+++ GIVEN RECORDS +++

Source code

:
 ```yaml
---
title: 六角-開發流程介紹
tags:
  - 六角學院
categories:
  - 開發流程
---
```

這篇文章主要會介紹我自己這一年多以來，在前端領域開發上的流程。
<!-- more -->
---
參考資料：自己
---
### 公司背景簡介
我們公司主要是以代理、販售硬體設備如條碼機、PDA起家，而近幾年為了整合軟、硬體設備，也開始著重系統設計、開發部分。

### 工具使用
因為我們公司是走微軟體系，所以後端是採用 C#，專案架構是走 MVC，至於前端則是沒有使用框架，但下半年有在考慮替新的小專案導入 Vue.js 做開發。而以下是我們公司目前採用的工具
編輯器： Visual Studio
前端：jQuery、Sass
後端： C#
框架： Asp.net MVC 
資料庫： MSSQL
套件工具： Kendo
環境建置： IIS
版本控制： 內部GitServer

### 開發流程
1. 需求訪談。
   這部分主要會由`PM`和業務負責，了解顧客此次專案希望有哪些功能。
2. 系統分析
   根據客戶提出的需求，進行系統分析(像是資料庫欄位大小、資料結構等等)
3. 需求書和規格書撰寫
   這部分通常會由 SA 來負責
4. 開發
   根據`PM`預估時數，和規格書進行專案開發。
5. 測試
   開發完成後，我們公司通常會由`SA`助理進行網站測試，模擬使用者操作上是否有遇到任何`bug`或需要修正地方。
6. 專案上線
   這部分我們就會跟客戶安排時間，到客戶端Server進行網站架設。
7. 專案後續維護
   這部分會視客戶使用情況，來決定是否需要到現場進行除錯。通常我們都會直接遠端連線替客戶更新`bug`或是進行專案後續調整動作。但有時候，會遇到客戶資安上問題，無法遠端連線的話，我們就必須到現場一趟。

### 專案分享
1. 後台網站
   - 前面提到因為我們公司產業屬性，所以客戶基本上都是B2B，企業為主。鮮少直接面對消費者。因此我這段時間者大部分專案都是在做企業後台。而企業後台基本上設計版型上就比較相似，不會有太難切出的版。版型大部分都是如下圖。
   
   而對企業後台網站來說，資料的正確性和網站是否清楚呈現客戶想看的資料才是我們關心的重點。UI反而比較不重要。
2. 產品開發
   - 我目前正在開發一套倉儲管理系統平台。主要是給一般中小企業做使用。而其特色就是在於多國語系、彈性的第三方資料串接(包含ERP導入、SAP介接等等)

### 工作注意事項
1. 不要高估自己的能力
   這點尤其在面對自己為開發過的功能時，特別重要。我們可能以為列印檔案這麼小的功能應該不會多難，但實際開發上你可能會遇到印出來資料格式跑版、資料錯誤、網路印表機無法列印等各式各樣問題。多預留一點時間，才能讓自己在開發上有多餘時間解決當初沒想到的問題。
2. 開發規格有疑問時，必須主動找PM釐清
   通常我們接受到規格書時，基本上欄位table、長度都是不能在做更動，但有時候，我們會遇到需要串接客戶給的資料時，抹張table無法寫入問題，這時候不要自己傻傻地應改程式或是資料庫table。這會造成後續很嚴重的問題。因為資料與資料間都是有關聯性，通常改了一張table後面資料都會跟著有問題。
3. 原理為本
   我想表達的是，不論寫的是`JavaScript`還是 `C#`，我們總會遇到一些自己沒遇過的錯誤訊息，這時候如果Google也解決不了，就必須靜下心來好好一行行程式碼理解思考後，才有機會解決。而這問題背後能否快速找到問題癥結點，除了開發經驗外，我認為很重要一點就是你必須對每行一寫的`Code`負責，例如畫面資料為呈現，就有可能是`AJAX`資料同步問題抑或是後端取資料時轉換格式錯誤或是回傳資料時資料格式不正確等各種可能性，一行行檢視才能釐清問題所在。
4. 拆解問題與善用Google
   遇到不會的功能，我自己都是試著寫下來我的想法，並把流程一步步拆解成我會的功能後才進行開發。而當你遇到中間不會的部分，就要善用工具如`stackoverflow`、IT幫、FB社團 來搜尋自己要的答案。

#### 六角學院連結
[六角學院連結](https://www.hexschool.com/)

+++
+++ GIVEN RECORDS +++

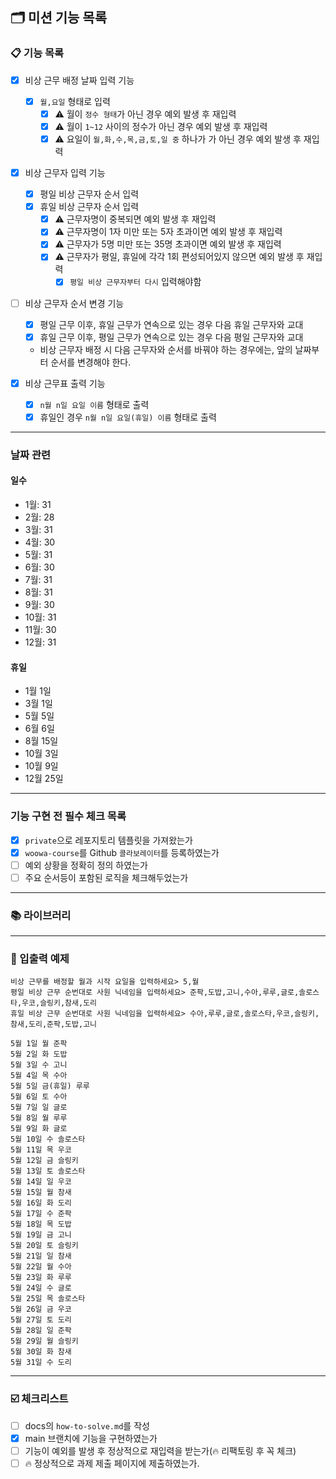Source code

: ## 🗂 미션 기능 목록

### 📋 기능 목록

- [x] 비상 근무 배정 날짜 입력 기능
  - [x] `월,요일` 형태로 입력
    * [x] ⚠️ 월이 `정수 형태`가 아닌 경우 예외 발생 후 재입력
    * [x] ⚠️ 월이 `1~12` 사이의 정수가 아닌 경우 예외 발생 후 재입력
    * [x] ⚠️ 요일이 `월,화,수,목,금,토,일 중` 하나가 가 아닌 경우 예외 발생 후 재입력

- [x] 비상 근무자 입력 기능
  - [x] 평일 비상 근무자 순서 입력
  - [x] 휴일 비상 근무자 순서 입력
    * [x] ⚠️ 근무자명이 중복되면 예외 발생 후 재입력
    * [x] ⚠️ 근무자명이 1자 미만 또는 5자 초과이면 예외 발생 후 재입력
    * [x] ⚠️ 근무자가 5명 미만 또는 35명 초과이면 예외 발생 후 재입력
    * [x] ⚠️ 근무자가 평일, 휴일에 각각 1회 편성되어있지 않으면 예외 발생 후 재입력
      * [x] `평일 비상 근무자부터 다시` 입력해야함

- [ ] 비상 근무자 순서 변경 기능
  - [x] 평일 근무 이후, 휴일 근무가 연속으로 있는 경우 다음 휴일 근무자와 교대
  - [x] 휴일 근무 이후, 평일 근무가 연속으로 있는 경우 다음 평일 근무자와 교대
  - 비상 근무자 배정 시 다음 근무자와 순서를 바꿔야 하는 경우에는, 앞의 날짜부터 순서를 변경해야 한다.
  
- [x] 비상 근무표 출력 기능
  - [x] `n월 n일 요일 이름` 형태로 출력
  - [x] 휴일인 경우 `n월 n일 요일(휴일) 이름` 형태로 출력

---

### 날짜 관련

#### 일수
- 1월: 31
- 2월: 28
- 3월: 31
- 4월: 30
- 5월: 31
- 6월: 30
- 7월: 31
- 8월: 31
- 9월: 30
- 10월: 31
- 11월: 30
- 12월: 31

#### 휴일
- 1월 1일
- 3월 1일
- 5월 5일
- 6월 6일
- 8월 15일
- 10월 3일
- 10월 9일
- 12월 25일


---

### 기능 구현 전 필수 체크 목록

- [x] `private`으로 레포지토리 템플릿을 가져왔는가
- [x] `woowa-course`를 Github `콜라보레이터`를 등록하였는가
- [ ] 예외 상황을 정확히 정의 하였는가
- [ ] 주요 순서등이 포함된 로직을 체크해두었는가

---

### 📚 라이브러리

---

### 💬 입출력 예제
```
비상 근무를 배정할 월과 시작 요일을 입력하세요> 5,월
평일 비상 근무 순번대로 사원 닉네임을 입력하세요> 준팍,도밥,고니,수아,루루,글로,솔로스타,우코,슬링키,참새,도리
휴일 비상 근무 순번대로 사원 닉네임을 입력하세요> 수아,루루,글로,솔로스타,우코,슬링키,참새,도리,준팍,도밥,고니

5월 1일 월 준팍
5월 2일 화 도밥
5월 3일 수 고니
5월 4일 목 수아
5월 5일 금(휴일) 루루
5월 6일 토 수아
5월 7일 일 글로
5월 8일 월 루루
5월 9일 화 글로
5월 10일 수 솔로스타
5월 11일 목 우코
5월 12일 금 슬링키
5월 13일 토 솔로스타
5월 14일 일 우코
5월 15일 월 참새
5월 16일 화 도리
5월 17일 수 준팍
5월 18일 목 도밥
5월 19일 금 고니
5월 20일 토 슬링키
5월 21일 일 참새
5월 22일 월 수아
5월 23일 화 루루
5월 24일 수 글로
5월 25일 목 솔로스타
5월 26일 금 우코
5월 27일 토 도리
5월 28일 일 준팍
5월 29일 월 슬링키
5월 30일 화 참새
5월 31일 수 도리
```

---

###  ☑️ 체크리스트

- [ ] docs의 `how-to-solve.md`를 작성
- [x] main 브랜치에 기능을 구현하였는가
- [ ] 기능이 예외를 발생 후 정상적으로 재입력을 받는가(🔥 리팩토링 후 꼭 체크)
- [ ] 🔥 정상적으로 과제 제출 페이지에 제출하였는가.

+++

**YOUR OBJECTIVE**
Above are the records; from them, give again exactly the lines from the one containing "- [x] 평일 근무" to the one containing "- [ ] 🔥 정상적으로 과제 제출 페이지에 제출하였는가.", both lines included, and nothing more.

**EXERCISE ANSWER**
  - [x] 평일 근무 이후, 휴일 근무가 연속으로 있는 경우 다음 휴일 근무자와 교대
  - [x] 휴일 근무 이후, 평일 근무가 연속으로 있는 경우 다음 평일 근무자와 교대
  - 비상 근무자 배정 시 다음 근무자와 순서를 바꿔야 하는 경우에는, 앞의 날짜부터 순서를 변경해야 한다.
  
- [x] 비상 근무표 출력 기능
  - [x] `n월 n일 요일 이름` 형태로 출력
  - [x] 휴일인 경우 `n월 n일 요일(휴일) 이름` 형태로 출력

---

### 날짜 관련

#### 일수
- 1월: 31
- 2월: 28
- 3월: 31
- 4월: 30
- 5월: 31
- 6월: 30
- 7월: 31
- 8월: 31
- 9월: 30
- 10월: 31
- 11월: 30
- 12월: 31

#### 휴일
- 1월 1일
- 3월 1일
- 5월 5일
- 6월 6일
- 8월 15일
- 10월 3일
- 10월 9일
- 12월 25일


---

### 기능 구현 전 필수 체크 목록

- [x] `private`으로 레포지토리 템플릿을 가져왔는가
- [x] `woowa-course`를 Github `콜라보레이터`를 등록하였는가
- [ ] 예외 상황을 정확히 정의 하였는가
- [ ] 주요 순서등이 포함된 로직을 체크해두었는가

---

### 📚 라이브러리

---

### 💬 입출력 예제
```
비상 근무를 배정할 월과 시작 요일을 입력하세요> 5,월
평일 비상 근무 순번대로 사원 닉네임을 입력하세요> 준팍,도밥,고니,수아,루루,글로,솔로스타,우코,슬링키,참새,도리
휴일 비상 근무 순번대로 사원 닉네임을 입력하세요> 수아,루루,글로,솔로스타,우코,슬링키,참새,도리,준팍,도밥,고니

5월 1일 월 준팍
5월 2일 화 도밥
5월 3일 수 고니
5월 4일 목 수아
5월 5일 금(휴일) 루루
5월 6일 토 수아
5월 7일 일 글로
5월 8일 월 루루
5월 9일 화 글로
5월 10일 수 솔로스타
5월 11일 목 우코
5월 12일 금 슬링키
5월 13일 토 솔로스타
5월 14일 일 우코
5월 15일 월 참새
5월 16일 화 도리
5월 17일 수 준팍
5월 18일 목 도밥
5월 19일 금 고니
5월 20일 토 슬링키
5월 21일 일 참새
5월 22일 월 수아
5월 23일 화 루루
5월 24일 수 글로
5월 25일 목 솔로스타
5월 26일 금 우코
5월 27일 토 도리
5월 28일 일 준팍
5월 29일 월 슬링키
5월 30일 화 참새
5월 31일 수 도리
```

---

###  ☑️ 체크리스트

- [ ] docs의 `how-to-solve.md`를 작성
- [x] main 브랜치에 기능을 구현하였는가
- [ ] 기능이 예외를 발생 후 정상적으로 재입력을 받는가(🔥 리팩토링 후 꼭 체크)
- [ ] 🔥 정상적으로 과제 제출 페이지에 제출하였는가.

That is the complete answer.